GROSS: Demonstrate what you mean.

MOOG: OK. So here's a plain sound. (plays a plain tone on the synthesizer) This is a pure electronic pitch. Now I'll modul -- I will frequency modulate it. By that, I mean that I will vary the pitch of its tone periodically. (plays frequency-modulated tone on the synthesizer) So most people would say that was a different sound than just this. (plays plain tone again)

Or I can speed up and slow down the modulation. (plays increasingly faster modulation) Or make it a different shape. (plays different-shaped modulation) Here's what we call a square wave. It makes the tone sound like a trill. (plays square wave)

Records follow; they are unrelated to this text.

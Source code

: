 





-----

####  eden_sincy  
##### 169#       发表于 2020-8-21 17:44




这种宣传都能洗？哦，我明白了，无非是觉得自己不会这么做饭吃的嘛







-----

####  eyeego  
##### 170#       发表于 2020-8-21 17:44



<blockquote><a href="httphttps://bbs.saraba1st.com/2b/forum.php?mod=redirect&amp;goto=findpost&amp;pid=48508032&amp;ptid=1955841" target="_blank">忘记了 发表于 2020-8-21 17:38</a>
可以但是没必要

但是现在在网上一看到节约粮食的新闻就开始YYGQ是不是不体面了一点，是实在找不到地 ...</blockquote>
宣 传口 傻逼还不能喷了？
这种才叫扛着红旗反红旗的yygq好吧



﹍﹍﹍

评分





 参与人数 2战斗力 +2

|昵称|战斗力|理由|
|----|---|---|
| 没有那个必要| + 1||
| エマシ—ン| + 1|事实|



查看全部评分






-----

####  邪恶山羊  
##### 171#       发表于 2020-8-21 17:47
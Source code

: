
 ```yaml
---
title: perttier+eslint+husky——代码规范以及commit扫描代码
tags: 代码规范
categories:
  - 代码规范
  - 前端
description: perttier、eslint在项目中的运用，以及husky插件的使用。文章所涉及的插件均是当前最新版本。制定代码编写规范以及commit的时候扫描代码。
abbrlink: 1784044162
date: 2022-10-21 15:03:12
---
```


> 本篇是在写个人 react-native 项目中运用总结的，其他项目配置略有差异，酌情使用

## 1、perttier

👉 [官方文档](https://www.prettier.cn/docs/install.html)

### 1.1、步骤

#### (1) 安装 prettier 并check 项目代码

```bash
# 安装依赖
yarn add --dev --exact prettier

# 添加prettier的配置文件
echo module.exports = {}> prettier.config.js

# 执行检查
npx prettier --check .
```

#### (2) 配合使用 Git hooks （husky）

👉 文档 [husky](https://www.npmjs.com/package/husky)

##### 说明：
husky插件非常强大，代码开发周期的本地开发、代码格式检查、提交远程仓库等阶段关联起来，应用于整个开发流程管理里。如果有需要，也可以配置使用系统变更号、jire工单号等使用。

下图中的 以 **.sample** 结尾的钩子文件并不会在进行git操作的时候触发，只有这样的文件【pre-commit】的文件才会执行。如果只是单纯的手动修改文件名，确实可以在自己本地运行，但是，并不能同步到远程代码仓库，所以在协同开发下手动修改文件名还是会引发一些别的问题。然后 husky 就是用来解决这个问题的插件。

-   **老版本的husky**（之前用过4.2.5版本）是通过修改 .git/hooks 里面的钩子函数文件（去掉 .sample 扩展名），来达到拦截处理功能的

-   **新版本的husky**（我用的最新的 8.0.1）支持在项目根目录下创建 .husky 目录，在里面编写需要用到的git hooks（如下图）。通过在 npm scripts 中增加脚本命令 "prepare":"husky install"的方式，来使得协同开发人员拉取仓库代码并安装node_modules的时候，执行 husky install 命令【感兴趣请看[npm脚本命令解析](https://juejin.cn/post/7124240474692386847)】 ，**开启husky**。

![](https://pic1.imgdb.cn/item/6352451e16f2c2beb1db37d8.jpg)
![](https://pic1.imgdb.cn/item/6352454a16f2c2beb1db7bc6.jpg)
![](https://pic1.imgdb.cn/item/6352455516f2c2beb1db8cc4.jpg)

So that's just one example of how we can use one electronic circuit to periodically or even aperiodically change the operation of another one and make musically interesting sounds in the process.

GROSS: Now, what were you using to adjust the sounds that you just made? Was it a keyboard, knobs, buttons?

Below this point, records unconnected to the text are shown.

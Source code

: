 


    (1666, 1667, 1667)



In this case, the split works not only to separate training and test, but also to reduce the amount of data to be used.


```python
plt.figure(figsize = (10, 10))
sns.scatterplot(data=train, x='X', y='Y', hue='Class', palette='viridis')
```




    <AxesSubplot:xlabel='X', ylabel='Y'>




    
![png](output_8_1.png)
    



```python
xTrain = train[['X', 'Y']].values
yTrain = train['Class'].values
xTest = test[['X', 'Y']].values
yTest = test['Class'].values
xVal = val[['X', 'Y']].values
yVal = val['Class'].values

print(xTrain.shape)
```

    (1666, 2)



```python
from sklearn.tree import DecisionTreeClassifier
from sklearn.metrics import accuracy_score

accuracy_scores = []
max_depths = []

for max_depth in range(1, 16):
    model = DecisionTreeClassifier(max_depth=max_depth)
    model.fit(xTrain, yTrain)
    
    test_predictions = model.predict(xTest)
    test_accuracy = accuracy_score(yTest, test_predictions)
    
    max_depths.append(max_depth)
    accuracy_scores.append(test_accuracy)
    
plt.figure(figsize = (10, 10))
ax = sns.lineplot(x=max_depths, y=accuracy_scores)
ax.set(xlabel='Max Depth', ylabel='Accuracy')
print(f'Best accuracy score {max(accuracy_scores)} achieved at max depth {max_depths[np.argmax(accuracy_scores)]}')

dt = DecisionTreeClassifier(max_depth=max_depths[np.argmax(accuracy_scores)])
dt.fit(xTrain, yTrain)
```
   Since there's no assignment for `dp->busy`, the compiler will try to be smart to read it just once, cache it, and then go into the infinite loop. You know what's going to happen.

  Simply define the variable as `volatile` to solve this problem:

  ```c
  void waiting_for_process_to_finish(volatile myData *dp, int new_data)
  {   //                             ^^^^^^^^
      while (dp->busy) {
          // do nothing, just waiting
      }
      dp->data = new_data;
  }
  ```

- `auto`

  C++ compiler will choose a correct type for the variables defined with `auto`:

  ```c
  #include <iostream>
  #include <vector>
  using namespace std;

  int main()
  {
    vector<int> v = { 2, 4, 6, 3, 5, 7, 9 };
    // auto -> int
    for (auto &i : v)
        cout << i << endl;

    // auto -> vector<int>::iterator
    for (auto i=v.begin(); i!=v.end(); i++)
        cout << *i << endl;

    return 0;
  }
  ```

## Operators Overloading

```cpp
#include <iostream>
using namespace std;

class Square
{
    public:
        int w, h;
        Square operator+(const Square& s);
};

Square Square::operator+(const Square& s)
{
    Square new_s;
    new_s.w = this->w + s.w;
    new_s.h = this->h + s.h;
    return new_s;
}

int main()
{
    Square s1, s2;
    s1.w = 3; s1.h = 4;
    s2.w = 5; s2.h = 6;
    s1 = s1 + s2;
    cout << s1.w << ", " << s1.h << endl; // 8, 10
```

MOOG: Here, let me describe the instrument that I'm using here. It's called a mini-Moog. It has a keyboard. That's just one control device. But the most important control devices are a panel full of 27 knobs, and there are what we call left-hand controllers, wheels on the left-hand side of the keyboard that we can also play in a live performance musical situation. But in a demonstration like this, I'm using it just as if it were a knob.

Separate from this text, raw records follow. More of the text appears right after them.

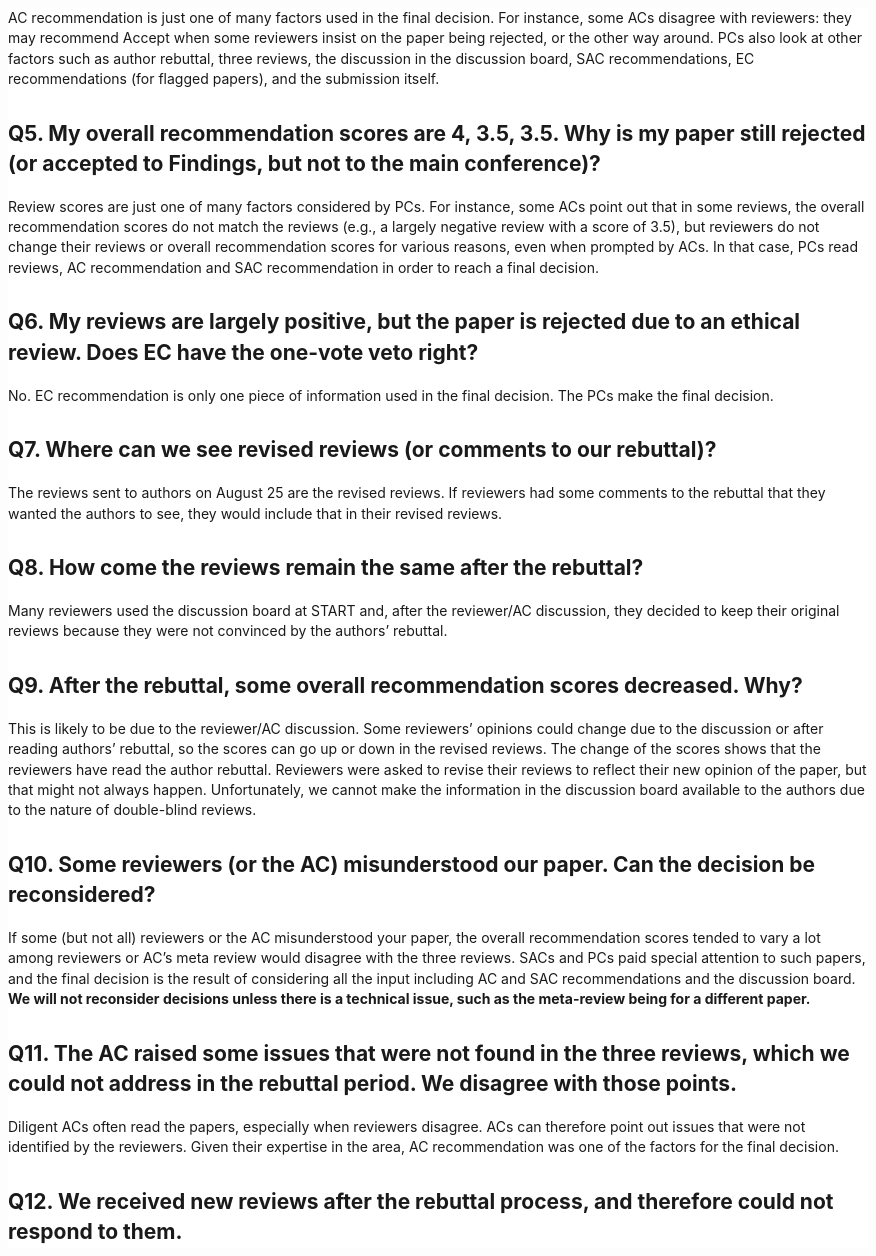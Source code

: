 AC recommendation is just one of many factors used in the final decision. For instance, some ACs disagree with reviewers: they may recommend Accept when some reviewers insist on the paper being rejected, or the other way around. PCs also look at other factors such as author rebuttal, three reviews, the discussion in the discussion board, SAC recommendations, EC recommendations (for flagged papers), and the submission itself.
## Q5. My overall recommendation scores are 4, 3.5, 3.5. Why is my paper still rejected (or accepted to Findings, but not to the main conference)?
Review scores are just one of many factors considered by PCs. For instance, some ACs point out that in some reviews, the overall recommendation scores do not match the reviews (e.g., a largely negative review with a score of 3.5), but reviewers do not change their reviews or overall recommendation scores for various reasons, even when prompted by ACs. In that case, PCs read reviews, AC recommendation and SAC recommendation in order to reach a final decision.
## Q6. My reviews are largely positive, but the paper is rejected due to an ethical review. Does EC have the one-vote veto right?
No. EC recommendation is only one piece of information used in the final decision. The PCs make the final decision.
## Q7. Where can we see revised reviews (or comments to our rebuttal)?
The reviews sent to authors on August  25 are the revised reviews. If reviewers had some comments to the rebuttal that they wanted the authors to see, they would include that in their revised reviews.
## Q8. How come the reviews remain the same after the rebuttal?
Many reviewers used the discussion board at START and, after the reviewer/AC discussion, they decided to keep their original reviews because they were not convinced by the authors’ rebuttal. 
## Q9. After the rebuttal, some overall recommendation scores decreased. Why?
This is likely to be due to the reviewer/AC discussion. Some reviewers’ opinions could change due to the discussion or after reading authors’ rebuttal, so the scores can go up or down in the revised reviews. The change of the scores shows that the reviewers have read the author rebuttal.
Reviewers were asked to revise their reviews to reflect their new opinion of the paper, but that might not always happen. Unfortunately, we cannot make the information in the discussion board available to the authors due to the nature of double-blind reviews.
## Q10. Some reviewers (or the AC) misunderstood our paper. Can the decision be reconsidered?
If some (but not all) reviewers or the AC misunderstood your paper, the overall recommendation scores tended to vary a lot among reviewers or AC’s meta review would disagree with the three reviews. SACs and PCs paid special attention to such papers, and the final decision is the result of considering all the input including AC and SAC recommendations and the discussion board. **We will not reconsider decisions unless there is a technical issue, such as the meta-review being for a different paper.**
## Q11. The AC raised some issues that were not found in the three reviews, which we could not address in the rebuttal period. We disagree with those points.
Diligent ACs often read the papers, especially when reviewers disagree. ACs can therefore point out issues that were not identified by the reviewers. Given their expertise in the area, AC recommendation was one of the factors for the final decision.   
## Q12. We received new reviews after the rebuttal process, and therefore could not respond to them.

GROSS: Now, you know, regular instruments, acoustic instruments, operate through physically doing something to the instrument. You pound it, you press it, strum it, bow it, blow air into it. Compare that with the principles of an electronic music instrument like the Moog.

MOOG: The energy to make the sound is there, it comes out of the wall.

GROSS: Electricity.

MOOG: So the sound -- Yes. So the -- what I'm doing is controlling the sound. It's as if I'm driving a car rather than pulling a wagon. I'm steering the sound with my hands.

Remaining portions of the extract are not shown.